The company maintains that much of the more sensitive stolen data is encrypted, but like the Equifax breach, the cautionary measure of freezing their credit which consumers are forced to take involves substantial knock-on effects that will persist for years. The allegedly lone attacker in this case also shows how vulnerable we all are to a single motivated individual bent on sowing chaos.
WannaCry
Although it did not directly touch consumers per se, May 2017’s WannaCry attack shocked many with its mind-boggling global scale. In all, it ensnared upwards of 200,000 victims in over 150 countries, and succeeded in destroying numerous production systems beyond recovery when the ransom couldn’t (or wouldn’t) be paid. As a result, millions of employees around the world were doubtless thrown immediately into crisis remediation mode.

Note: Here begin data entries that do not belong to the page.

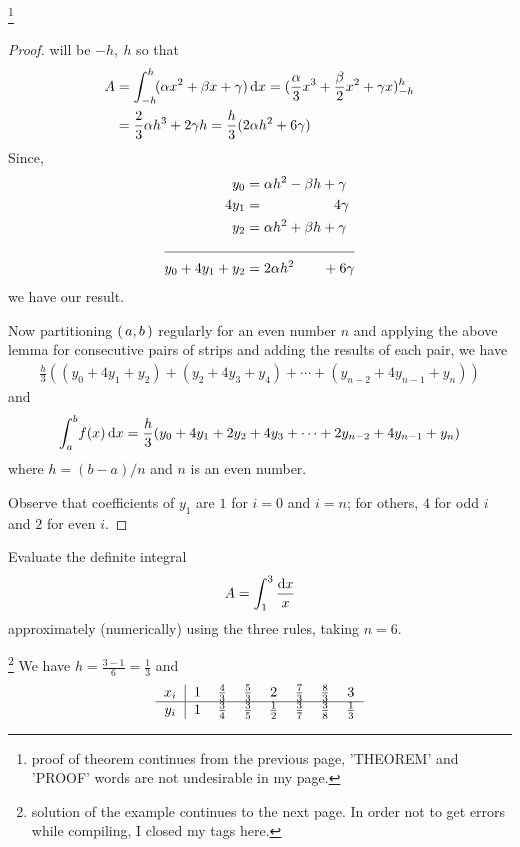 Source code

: \documentclass[11pt]{amsbook}
\begin{document}
\begin{thm}
	\footnote{proof of theorem continues from the previous page, 'THEOREM' and 'PROOF' words are not undesirable in my page.}
	\begin{proof}
		will be $-h,\:h$ so that
		\begin{align*}
			A &= \int_{-h}^{h} \! (\alpha x^{2} + \beta x + \gamma)\, \mathrm{d} x = (\frac{\alpha}{3}x^{3} + \frac{\beta}{2}x^{2} + \gamma x)_{-h}^{h} \\
			&= \frac{2}{3} \alpha h^{3} + 2 \gamma h = \frac{h}{3} (2 \alpha h^{2} + 6\gamma)
		\end{align*}
		Since,
		\begin{align*}
			y_{0} &= \alpha h^{2} - \beta h + \gamma \\
			4y_{1} &= \qquad\qquad\quad 4\gamma \\
			y_{2} &= \alpha h^{2} + \beta h + \gamma \\
			\cline{1-2}
			y_{0}+4y_{1}+y_{2} &= 2\alpha h^{2} \qquad +6\gamma
		\end{align*}
		we have our result.
		\par Now partitioning $ \left( \, a,b \, \right) $ regularly for an even number $n$ and applying the above lemma for consecutive pairs of strips and adding the results of each pair, we have
		\begin{align*}
			\frac{h}{3} ((y_{0}+4y_{1}+y_{2})+(y_{2}+4y_{3}+y_{4})+\cdots +(y_{n-2}+4y_{n-1}+y_{n}))
		\end{align*}
		and
		\begin{align*}
			\int_{a}^{b} \! f(x)\, \mathrm{d} x = \frac{h}{3}(y_{0}+4y_{1}+2y_{2}+4y_{3}+\cdots +2y_{n-2}+4y_{n-1}+y_{n})
		\end{align*}
		where $h=(b-a)/n$ and $n$ is an even number.
		\par Observe that coefficients of $y_{1}$ are $1$ for $i=0$ and $i=n$; for others, $4$ for odd $i$ and $2$ for even $i$.
	\end{proof}
\end{thm}

\begin{exmp}
	Evaluate the definite integral
	\begin{align*}
		A = \int_{1}^{3}\frac{\mathrm{d} x}{x}
	\end{align*}
	approximately (numerically) using the three rules, taking $n=6$.
	\begin{hSolution}
		\footnote{solution of the example continues to the next page. In order not to get errors while compiling, I closed my tags here.}
		We have $h=\frac{3-1}{6}=\frac{1}{3}$ and
		\begin{align*}
			\begin{tabular}{c|cccccccc|}
				$x_{i}$ & $1$ & $\frac{4}{3}$ & $\frac{5}{3}$ & $2$ & $\frac{7}{3}$ & $\frac{8}{3}$ & $3$ \\
				\hline
				$y_{i}$ & $1$ & $\frac{3}{4}$ & $\frac{3}{5}$ & $\frac{1}{2}$ & $\frac{3}{7}$ & $\frac{3}{8}$ & $\frac{1}{3}$
			\end{tabular}
		\end{align*}
	\end{hSolution}
\end{exmp}
\end{document}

WannaCry easily merits its spot in hacker history for the numerous lessons it taught consumers and the information security industry as a whole. For starters, it illustrated the extent to which a wide array of industries rely on legacy technology that is way out of support cycle, as the attack primarily set its sights on Windows XP devices. This played out in a particularly terrifying fashion when it was able to bring such critical infrastructure as the UK’s National Health Service to its knees despite the relatively small number of victim systems.

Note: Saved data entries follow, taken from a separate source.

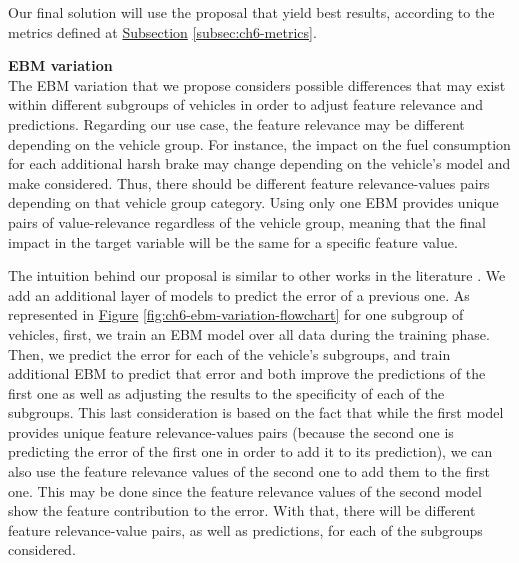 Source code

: Our final solution will use the proposal that yield best results, according to the metrics defined at \hyperref[subsec:ch6-metrics]{Subsection} \ref{subsec:ch6-metrics}. %

\textbf{EBM variation}\label{subsec:ch6-ebm-var-intro}\\
The EBM variation that we propose considers possible differences that may exist within different subgroups of vehicles in order to adjust feature relevance and predictions. Regarding our use case, the feature relevance may be different depending on the vehicle group. For instance, the impact on the fuel consumption for each additional harsh brake may change depending on the vehicle's model and make considered. Thus, there should be different feature relevance-values pairs depending on that vehicle group category. Using only one EBM provides unique pairs of value-relevance regardless of the vehicle group, meaning that the final impact in the target variable will be the same for a specific feature value.

The intuition behind our proposal is similar to other works in the literature \parencite{waeto2017forecasting}. We add an additional layer of models to predict the error of a previous one. As represented in \hyperref[fig:ch6-ebm-variation-flowchart]{Figure} \ref{fig:ch6-ebm-variation-flowchart} for one subgroup of vehicles, first, we train an EBM model over all data during the training phase. Then, we predict the error for each of the vehicle's subgroups, and train additional EBM to predict that error and both improve the predictions of the first one as well as adjusting the results to the specificity of each of the subgroups. This last consideration is based on the fact that while the first model provides unique feature relevance-values pairs (because the second one is predicting the error of the first one in order to add it to its prediction), we can also use the feature relevance values of the second one to add them to the first one. This may be done since the feature relevance values of the second model show the feature contribution to the error.
With that, there will be different feature relevance-value pairs, as well as predictions, for each of the subgroups considered.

Also, because the exploit supposedly originated with the NSA, and was subsequently leaked via the Shadow Brokers, it clearly demonstrated the unintended second-order consequences of nation-state exploit stockpiling, and the improper handling thereof. All of this combined to induce serious reflection on the state of critical infrastructure security.
United States Office of Personnel Management
An intrusion into the network of the US Office of Personnel Management (OPM) allowed attackers to pilfer the personal information of 22 million US government employees, some of whom had access to classified information. As part of the trove, the intruders were able to make off with more than 5 million fingerprint records.
Even more alarming was how profoundly vulnerable the breach proved the OPM to be. What is commonly regarded as “the OPM breach” was actually two hacks, with the first one occurring in 2013 to steal department documentation (ostensibly in preparation for the subsequent stage) and the second one taking place in 2014 to execute the theft of OPM’s employee data. In fact, Congress was repeatedly warned that OPM was woefully unprepared to fend off an intrusion.
Reporting to this point has laid the blame on China. Regardless of which actors perpetrated the attack, though, the vulnerable position that so many US military and intelligence personnel are in as a result carries serious national security implications that will be felt for decades to come.
Ashley Madison
In July 2015, the accounts of 36 million users of the adultery-facilitating “dating” site Ashley Madison were stolen and dumped on the internet. Because of the illicit nature of the services offered, many of these accounts were only distinguishable by pseudonym. However, while there is no reliable figure for how many real identities it revealed, a number of users were positively identified by credit card information or by the use of work emails, including those belonging to government employees.
What made the hack particularly nasty, and noteworthy, were the resulting attempts to blackmail victims, and the pitched moral battle that ensued in the public sphere. It also fascinated the American public consciousness by the way that it shed light on a murky and taboo aspect of society. Since the data was publicly available, many curious would-be social scientists performed data analysis on it to discern trends. The Ashley Madison breach established itself as a prominent example of a niche case in which a digital compromise roiled society even in the absence of large financial losses.